ÜÇÜNCÜ KİLİT

643 187 394
                                    

"Suçu kanıtlanmayan herkes masumdur."

.

.

.

Can'ın kafası karışmıştı. Bir süre daha Alper'in arkasından baktı. Düşündü.

Şu anda onu yakalamalı mıydı? Ayakkabılarının neden o hâlde olduğunu sormalı mıydı?

Bu düşünceler içerisinde "Ama..." dedi kendi kendine.

"Suçu kanıtlanmayan herkes masumdur."

Tekrar kameranın olduğu yere baktı. "Büroya gidip kamera kayıtlarını izlesem iyi olur." diye düşündü.

Ardından geriye dönerek yürümeye başladı. Birkaç saniye sonra arabasına bindi. Kemerini taktı. Ardından dikiz aynasını düzeltti.

Bu sırada arabanın içinde garip bir koku olduğunu fark etti. Emin olmak için bir daha kokladı. Bu koku ona sanki bir yerden tanıdık geliyordu ancak ne olduğunu tam olarak anımsayamıyordu. Bir süre hafızasını yokladı ne var ki kokuyu hatırlayamadı.

Ardından camları açarak derin bir nefes aldı. Düşünmeye devam ettiği sırada telefonu çaldı. Montunun cebinden telefonunu aldı. Arayan Süleyman Amirdi.

Açtı ve:

-Efendim amirim...

Süleyman Amir hiddetle:

-Neredesin sen? Söyle! Neredesin?

Can yutkundu ve:

-Şey, dışarıdayım amirim.

-Tabii tabii dışarıda olduğunu zaten biliyoruz. Ya sen nasıl cinayet mahalline nasıl gidersin Can? Ben sana bu sabah ne söyledim? Şimdi biz gizli gizli nasıl içeri gireceğiz? Yine dikkatleri üzerine çekmeyi başardın. Bravo sana!
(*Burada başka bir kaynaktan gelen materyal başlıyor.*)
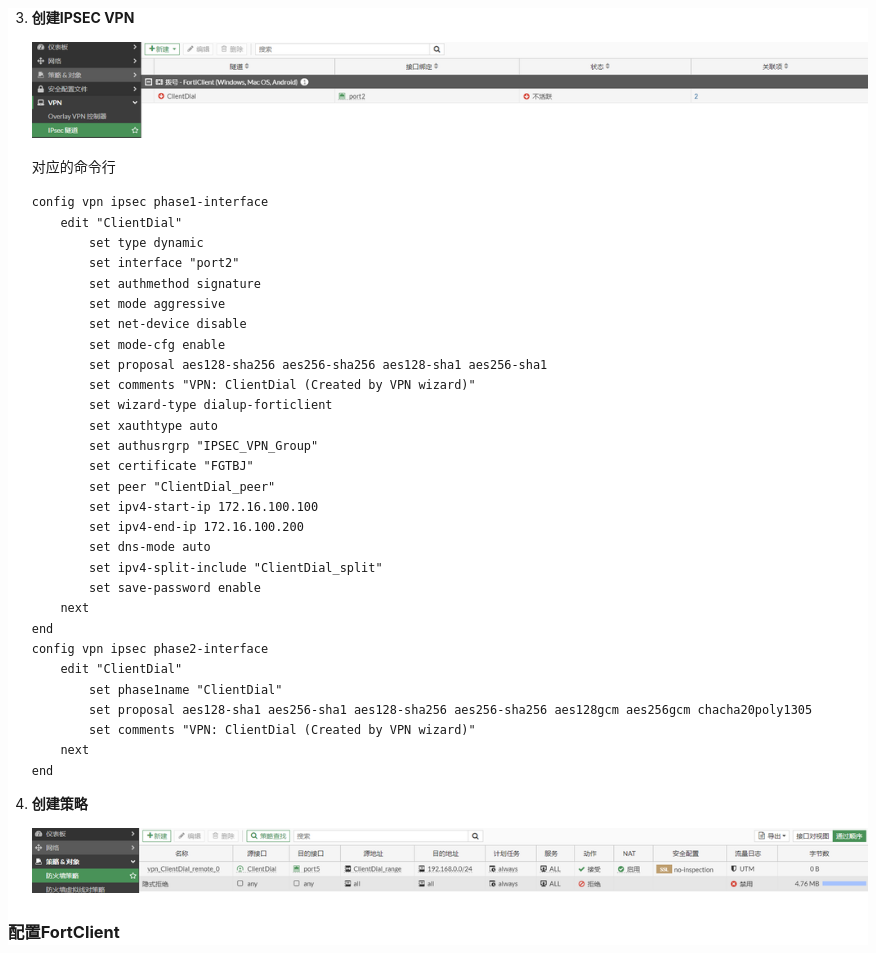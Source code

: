 3. **创建IPSEC VPN**

   ![image-20221212163430343](../../../images/image-20221212163430343.png)

   对应的命令行

   ```
   config vpn ipsec phase1-interface
       edit "ClientDial"
           set type dynamic
           set interface "port2"
           set authmethod signature
           set mode aggressive
           set net-device disable
           set mode-cfg enable
           set proposal aes128-sha256 aes256-sha256 aes128-sha1 aes256-sha1
           set comments "VPN: ClientDial (Created by VPN wizard)"
           set wizard-type dialup-forticlient
           set xauthtype auto
           set authusrgrp "IPSEC_VPN_Group"
           set certificate "FGTBJ"
           set peer "ClientDial_peer"
           set ipv4-start-ip 172.16.100.100
           set ipv4-end-ip 172.16.100.200
           set dns-mode auto
           set ipv4-split-include "ClientDial_split"
           set save-password enable
       next
   end
   config vpn ipsec phase2-interface
       edit "ClientDial"
           set phase1name "ClientDial"
           set proposal aes128-sha1 aes256-sha1 aes128-sha256 aes256-sha256 aes128gcm aes256gcm chacha20poly1305
           set comments "VPN: ClientDial (Created by VPN wizard)"
       next
   end
   ```

4. **创建策略**

   ![image-20221213175124624](../../../images/image-20221213175124624.png)

### 配置FortClient
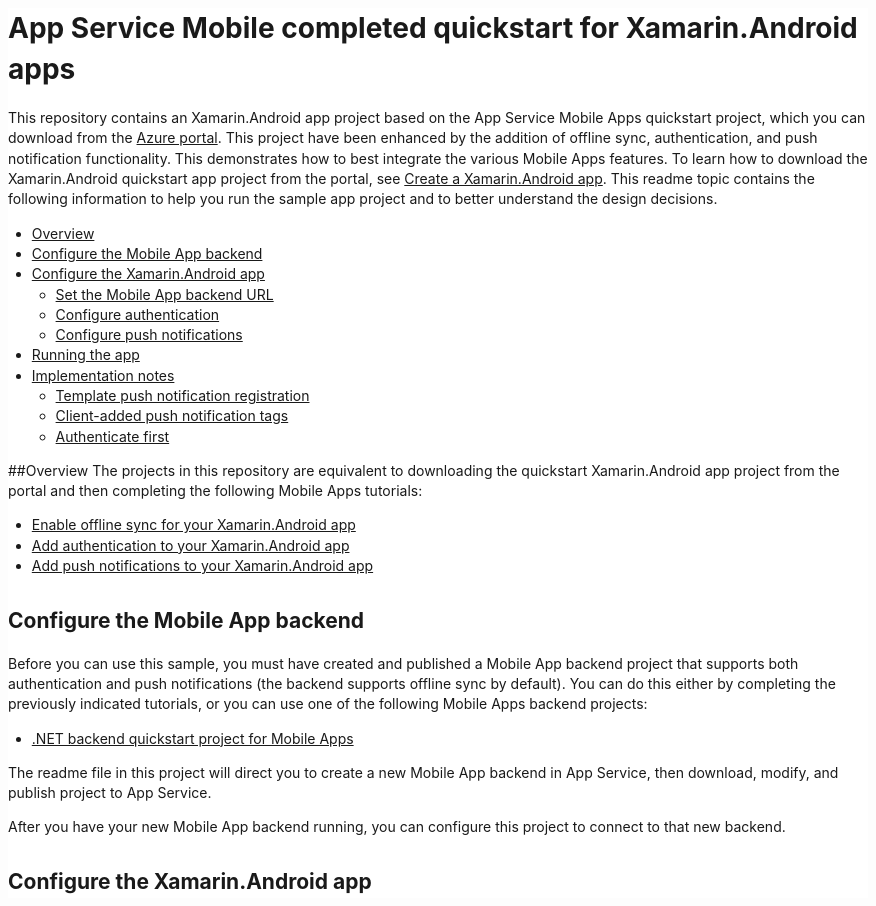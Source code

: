 # App Service Mobile completed quickstart for Xamarin.Android apps
This repository contains an Xamarin.Android app project based on the App Service Mobile Apps quickstart project, which you can download from the [Azure portal](https://portal.azure.com). This project have been enhanced by the addition of offline sync, authentication, and push notification functionality. This demonstrates how to best integrate the various Mobile Apps features. To learn how to download the Xamarin.Android quickstart app project from the portal, see [Create a Xamarin.Android app](https://azure.microsoft.com/documentation/articles/app-service-mobile-xamarin-android-get-started/). This readme topic contains the following information to help you run the sample app project and to better understand the design decisions.

+ [Overview](#overview)
+ [Configure the Mobile App backend](#configure-the-mobile-app-backend)
+ [Configure the Xamarin.Android app](#configure-the-xamarin-android-app)
	+ [Set the Mobile App backend URL](#set-the-mobile-app-backend-url)
	+ [Configure authentication](#configure-authentication)
	+ [Configure push notifications](#configure-push-notifications)
+ [Running the app](#running-the-app)
+ [Implementation notes](#implementation-notes)
	+ [Template push notification registration](#template-push-notification-registration)
	+ [Client-added push notification tags](#client-added-push-notification-tags)
	+ [Authenticate first](#authenticate-first)

##Overview
The projects in this repository are equivalent to downloading the quickstart Xamarin.Android app project from the portal and then completing the following Mobile Apps tutorials:

+ [Enable offline sync for your Xamarin.Android app](https://azure.microsoft.com/documentation/articles/app-service-mobile-xamarin-android-get-started-offline-data/)
+ [Add authentication to your Xamarin.Android app](https://azure.microsoft.com/en-us/documentation/articles/app-service-mobile-xamarin-android-get-started-users/)
+ [Add push notifications to your Xamarin.Android app](https://azure.microsoft.com/en-us/documentation/articles/app-service-mobile-xamarin-android-get-started-push/) 

## Configure the Mobile App backend

Before you can use this sample, you must have created and published a Mobile App backend project that supports  both authentication and push notifications (the backend supports offline sync by default). You can do this either by completing the previously indicated tutorials, or you can use one of the following Mobile Apps backend projects:

+ [.NET backend quickstart project for Mobile Apps](https://github.com/azure-samples/app-service-mobile-dotnet-backend-quickstart)

The readme file in this project will direct you to create a new Mobile App backend in App Service, then download, modify, and publish project to App Service.

After you have your new Mobile App backend running, you can configure this project to connect to that new backend.

## Configure the Xamarin.Android app
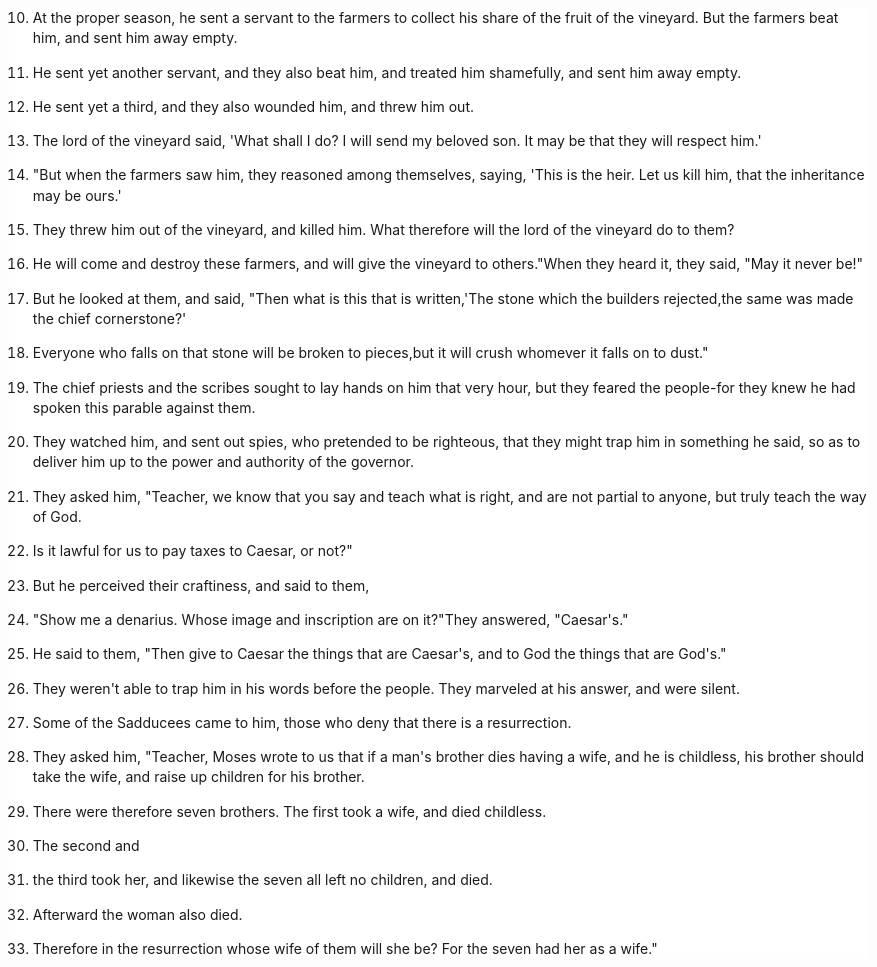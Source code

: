 10. At the proper season, he sent a servant to the farmers to collect his share of the fruit of the vineyard. But the farmers beat him, and sent him away empty.

11. He sent yet another servant, and they also beat him, and treated him shamefully, and sent him away empty.

12. He sent yet a third, and they also wounded him, and threw him out.

13. The lord of the vineyard said, 'What shall I do? I will send my beloved son. It may be that they will respect him.'

14. "But when the farmers saw him, they reasoned among themselves, saying, 'This is the heir. Let us kill him, that the inheritance may be ours.'

15. They threw him out of the vineyard, and killed him. What therefore will the lord of the vineyard do to them?

16. He will come and destroy these farmers, and will give the vineyard to others."When they heard it, they said, "May it never be!"

17. But he looked at them, and said, "Then what is this that is written,'The stone which the builders rejected,the same was made the chief cornerstone?'

18. Everyone who falls on that stone will be broken to pieces,but it will crush whomever it falls on to dust."

19. The chief priests and the scribes sought to lay hands on him that very hour, but they feared the people-for they knew he had spoken this parable against them.

20. They watched him, and sent out spies, who pretended to be righteous, that they might trap him in something he said, so as to deliver him up to the power and authority of the governor.

21. They asked him, "Teacher, we know that you say and teach what is right, and are not partial to anyone, but truly teach the way of God.

22. Is it lawful for us to pay taxes to Caesar, or not?"

23. But he perceived their craftiness, and said to them,

24. "Show me a denarius. Whose image and inscription are on it?"They answered, "Caesar's."

25. He said to them, "Then give to Caesar the things that are Caesar's, and to God the things that are God's."

26. They weren't able to trap him in his words before the people. They marveled at his answer, and were silent.

27. Some of the Sadducees came to him, those who deny that there is a resurrection.

28. They asked him, "Teacher, Moses wrote to us that if a man's brother dies having a wife, and he is childless, his brother should take the wife, and raise up children for his brother.

29. There were therefore seven brothers. The first took a wife, and died childless.

30. The second and

31. the third took her, and likewise the seven all left no children, and died.

32. Afterward the woman also died.

33. Therefore in the resurrection whose wife of them will she be? For the seven had her as a wife."
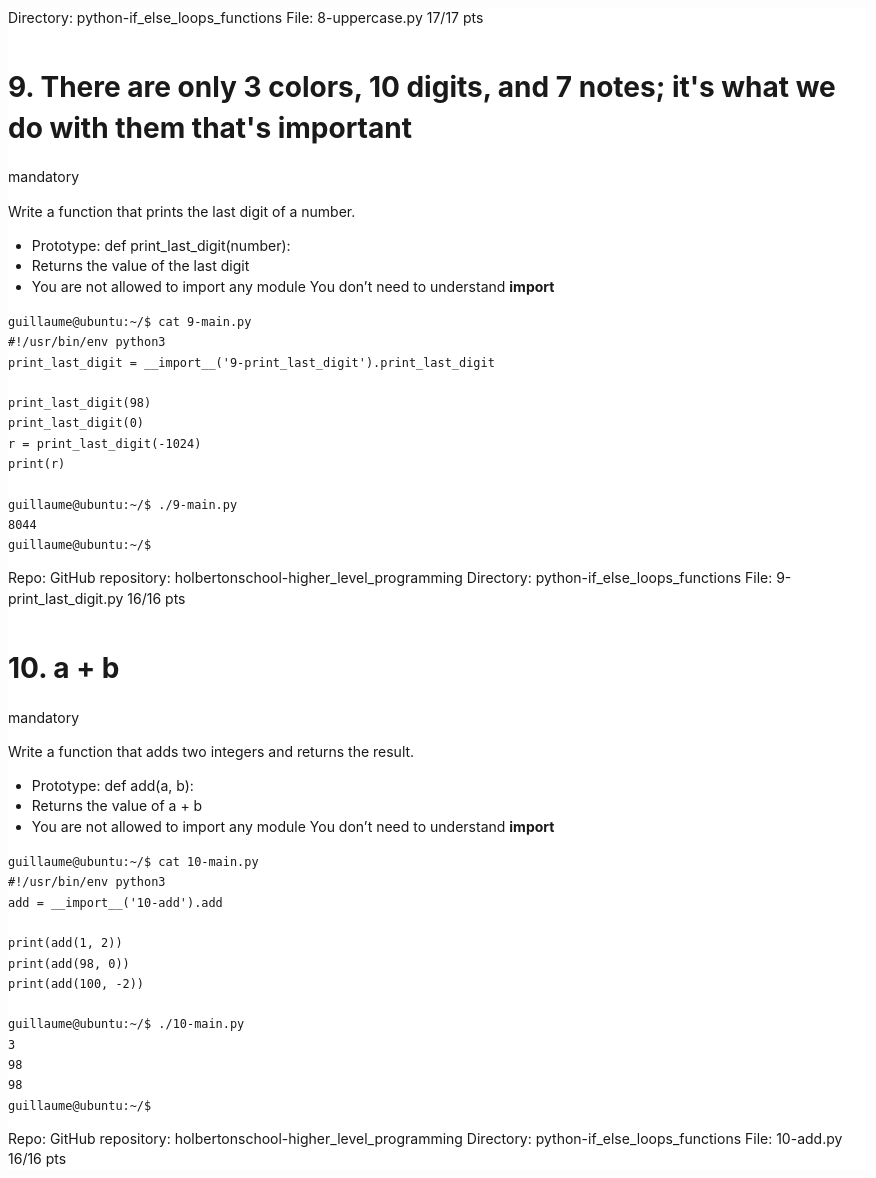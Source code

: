Directory: python-if_else_loops_functions
File: 8-uppercase.py
17/17 pts

# 9. There are only 3 colors, 10 digits, and 7 notes; it's what we do with them that's important
mandatory

Write a function that prints the last digit of a number.
* Prototype: def print_last_digit(number):
* Returns the value of the last digit
* You are not allowed to import any module
You don’t need to understand __import__
```
guillaume@ubuntu:~/$ cat 9-main.py
#!/usr/bin/env python3
print_last_digit = __import__('9-print_last_digit').print_last_digit

print_last_digit(98)
print_last_digit(0)
r = print_last_digit(-1024)
print(r)

guillaume@ubuntu:~/$ ./9-main.py
8044
guillaume@ubuntu:~/$
```
Repo:
GitHub repository: holbertonschool-higher_level_programming
Directory: python-if_else_loops_functions
File: 9-print_last_digit.py
16/16 pts

# 10. a + b
mandatory

Write a function that adds two integers and returns the result.
* Prototype: def add(a, b):
* Returns the value of a + b
* You are not allowed to import any module
You don’t need to understand __import__
```
guillaume@ubuntu:~/$ cat 10-main.py
#!/usr/bin/env python3
add = __import__('10-add').add

print(add(1, 2))
print(add(98, 0))
print(add(100, -2))

guillaume@ubuntu:~/$ ./10-main.py
3
98
98
guillaume@ubuntu:~/$
```
Repo:
GitHub repository: holbertonschool-higher_level_programming
Directory: python-if_else_loops_functions
File: 10-add.py
16/16 pts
-Amirim kimse beni görm...

Can bir an duraksadı.

Bu esnada Süleyman Amir merakla:

-Evet! Doğru ya, bende onu soracaktım. Biri gördü mü seni?

Can çenesini kaşıyarak bir an düşündü. Alper onu ispiyonlamış olabilir miydi?

Bu onun haddine değildi ve eğer böyle bir şey yaptıysa bedelini öderdi. Bunu biliyor olması gerekirdi.

Can bir süre sessiz kaldıktan sonra:

-Size kim haber verdi?

-Kameralardan gördüm kameralardan! Sağında, solunda, önünde ve arkanda olmak üzere dört ayrı binanın tam ortasında durmuş etrafı gözetliyordun. Bari tam ortada durmasaydın Can. Cidden şaka yapıyor olmalısın. Büroya gel hemen!

Süleyman Amir Can'ın cevap vermesine kalmadan telefonu kapattı.

Can ise arkasına yaslandı ve "Kameralar derken...Ben orada sadece bir tane kamera gördüm. Diğerleri neredeydi?" dedi kendi kendine.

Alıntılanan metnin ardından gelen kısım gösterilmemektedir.